1982 bis 1999 standen an seiner Spitze die Gründungsmitglieder Dr. Erwin Neumann und Dr. Dr. Dieter Pocher.
Diese beiden Männer und ihre Mitstreiter überlegten sich gehaltvolle Jahresprogramme mit monatlich stattfindenden Vorträgen, die von hiesigen und auswärtigen Rednern gehalten wurden. Schon damals gab es gute Beziehungen zu anderen Goethe-Ortsvereinen und zur Muttergesellschaft in Weimar. Ebenso entwickelten sich langjährige Kontakte zu etlichen Güstrower Institutionen, wie beispielsweise dem Kulturbund, der Pädagogischen Hochschule, dem Kersting-Klub, der Volkshochschule und der Uwe Johnson-Bibliothek.
Seit Dezember 1999 bilden Frauen die Spitze des Vereins und führen ihn erfolgreich, stabil und kontinuierlich weiter: Dr. Elisabeth Prüß als Vorsitzende, Anneliese Erdtmann als deren Stellvertreterin, Inge Randow als Schatzmeisterin und – bis vor wenigen Jahren – auch Ute Klien. Unsere Leitungsmitglieder arbeiten ehrenamtlich, zuverlässig und gern mit allen Mitgliedern und Gästen zusammen, investieren viel Freizeit und Energie. Finanziert wird unsere Vereinsarbeit durch die Jahresbeiträge und Spenden unserer Mitglieder sowie durch Eintrittsgelder.

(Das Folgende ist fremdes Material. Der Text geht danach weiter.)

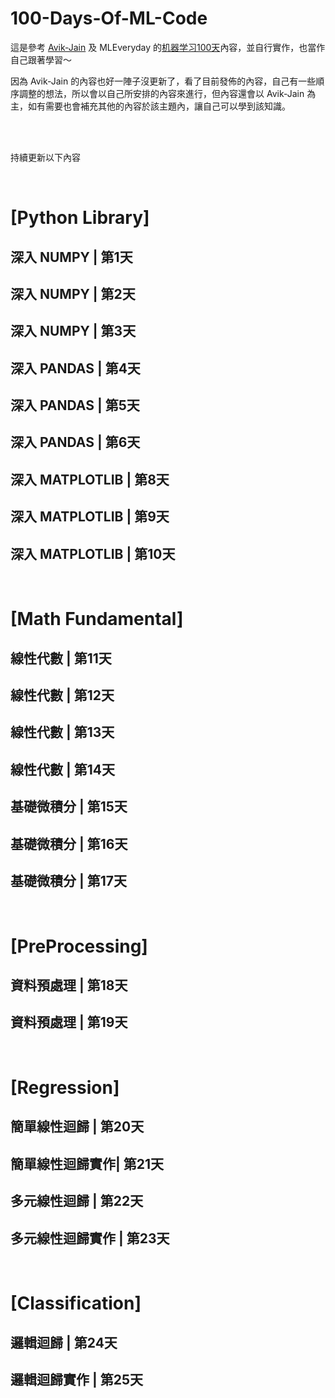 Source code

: # 100-Days-Of-ML-Code

這是參考 [Avik-Jain](https://github.com/Avik-Jain/100-Days-Of-ML-Code) 及 MLEveryday 的[机器学习100天](https://github.com/MLEveryday/100-Days-Of-ML-Code)內容，並自行實作，也當作自己跟著學習～


因為 Avik-Jain 的內容也好一陣子沒更新了，看了目前發佈的內容，自己有一些順序調整的想法，所以會以自己所安排的內容來進行，但內容還會以 Avik-Jain 為主，如有需要也會補充其他的內容於該主題內，讓自己可以學到該知識。

</br>
</br>	


持續更新以下內容

</br>	

# [Python Library]
## 深入 NUMPY | 第1天


## 深入 NUMPY | 第2天


## 深入 NUMPY | 第3天


## 深入 PANDAS | 第4天


## 深入 PANDAS | 第5天


## 深入 PANDAS | 第6天


## 深入 MATPLOTLIB | 第8天


## 深入 MATPLOTLIB | 第9天


## 深入 MATPLOTLIB | 第10天



</br>

# [Math Fundamental]

<!-- https://www.youtube.com/channel/UCYO_jab_esuFRV4b17AJtAw -->

## 線性代數 | 第11天  

<!-- 
Jumped To Brush up Linear Algebra | Day 26 
https://www.youtube.com/playlist?list=PLZHQObOWTQDPD3MizzM2xVFitgF8hE_ab 
-->

## 線性代數 | 第12天  
<!-- 
Jumped To Brush up Linear Algebra | Day 27 -->

## 線性代數 | 第13天  
<!--  Jumped To Brush up Linear Algebra | Day 28 -->

## 線性代數 | 第14天  
<!--  Jumped To Brush up Linear Algebra | Day 29 -->



<!-- https://www.youtube.com/playlist?list=PLZHQObOWTQDMsr9K-rj53DwVRMYO3t5Yr -->

## 基礎微積分 | 第15天  
<!--  Essence of calculus | Day 30  -->

## 基礎微積分 | 第16天  
<!--  Essence of calculus | Day 31  -->

## 基礎微積分 | 第17天  
<!-- Essence of calculus | Day 32  -->


</br>

# [PreProcessing]
## 資料預處理 | 第18天  
<!--[Data PreProcessing](https://github.com/juidasci/100-Days-Of-ML-Code/blob/master/Day1.ipynb)-->

## 資料預處理 | 第19天

</br>

# [Regression]
## 簡單線性迴歸 | 第20天   
<!--[Simple Linear Regression](https://github.com/juidasci/100-Days-Of-ML-Code/blob/master/Day2.ipynb)-->

## 簡單線性迴歸實作| 第21天   

## 多元線性迴歸 | 第22天
<!--[Multiple Linear Regression](https://github.com/juidasci/100-Days-Of-ML-Code/blob/master/Day3.ipynb)-->

## 多元線性迴歸實作 | 第23天

</br>

# [Classification]
## 邏輯迴歸 | 第24天 
<!--[Logistic Regression](https://github.com/juidasci/100-Days-Of-ML-Code/blob/master/Day4.ipynb)-->

## 邏輯迴歸實作 | 第25天 

<!-- 

Decision Trees | Day 23
Implementing Decision Trees | Day 25

</br>

# [Random Forests]

Random Forests | Day 33
Implementing Random Forests | Day 34



</br>

# [K Nearest Neighbours, KNN]
K Nearest Neighbours | Day 7
Implementation of K-NN | Day 11

</br>

# [Support Vector Machines, SVM]
Support Vector Machines | Day 9
Support Vector Machines | Day 12
Implementation of SVM | Day 14
Implemented SVM using Kernel Trick | Day 16


SVM and KNN | Day 10


</br>

# [Naive Bayes]
Naive Bayes Classifier | Day 13
Naive Bayes Classifier and Black Box Machine Learning | Day 15



</br>

# [Clust]
K Means Clustering | Day 43
K Means Clustering Implementation | Day 44

</br>

# [Hierarchical]
Hierarchical Clustering | Day 54

</br>

# [Association]


# [Scraping]
Web Scraping | Day 21


Introduction To Statistical Learning Theory | Day 24
https://bloomberg.github.io/foml/#home

The Learning Problem , Professor Yaser Abu-Mostafa | Day 19
https://www.youtube.com/watch?v=mbyG85GZ0PI&list=PLD63A284B7615313A&index=2&t=0s

Is Learning Feasible? | Day 22
https://www.youtube.com/watch?v=MEG35RDD7RA&index=2&list=PLD63A284B7615313A



</br>

# [Deep learning]
Started Deep learning Specialization on Coursera | Day 17
Deep learning Specialization on Coursera | Day 18
Started Deep learning Specialization Course 2 | Day 20
But what is a Neural Network? | Deep learning, chapter 1 | Day 35
Gradient descent, how neural networks learn | Deep learning, chapter 2 | Day 36
What is backpropagation really doing? | Deep learning, chapter 3 | Day 37


Backpropagation calculus | Deep learning, chapter 4 | Day 38

Deep Learning with Python, TensorFlow, and Keras tutorial | Day 39

Loading in your own data - Deep Learning basics with Python, TensorFlow and Keras p.2 | Day 40

Convolutional Neural Networks - Deep Learning basics with Python, TensorFlow and Keras p.3 | Day 41

Analyzing Models with TensorBoard - Deep Learning with Python, TensorFlow and Keras p.4 | Day 42

-->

In der Vereinstätigkeit ging und geht es natürlich nicht nur um Johann Wolfgang von Goethe und seine Zeitgenossen, obwohl viele Vorträge zu ihm und anderen Vertretern der klassischen deutschen Literatur regelmäßig im Plan standen. Aber es gab auch viele Bezüge zu anderen Schriftstellern und Künstlern, wie z. B. zu Ernst Barlach und Bertolt Brecht, die uns die Wirkung von Goethes Werken auf andere Kunstrichtungen zeigten. Zu besonderen Veranstaltungen konnten wir sachkundige Referenten gewinnen, die unser Wissen beispielsweise zu Theodor Fontane, Joseph von Eichendorff, Friedrich Schiller, Hans Fallada und Heinrich Heine erweiterten.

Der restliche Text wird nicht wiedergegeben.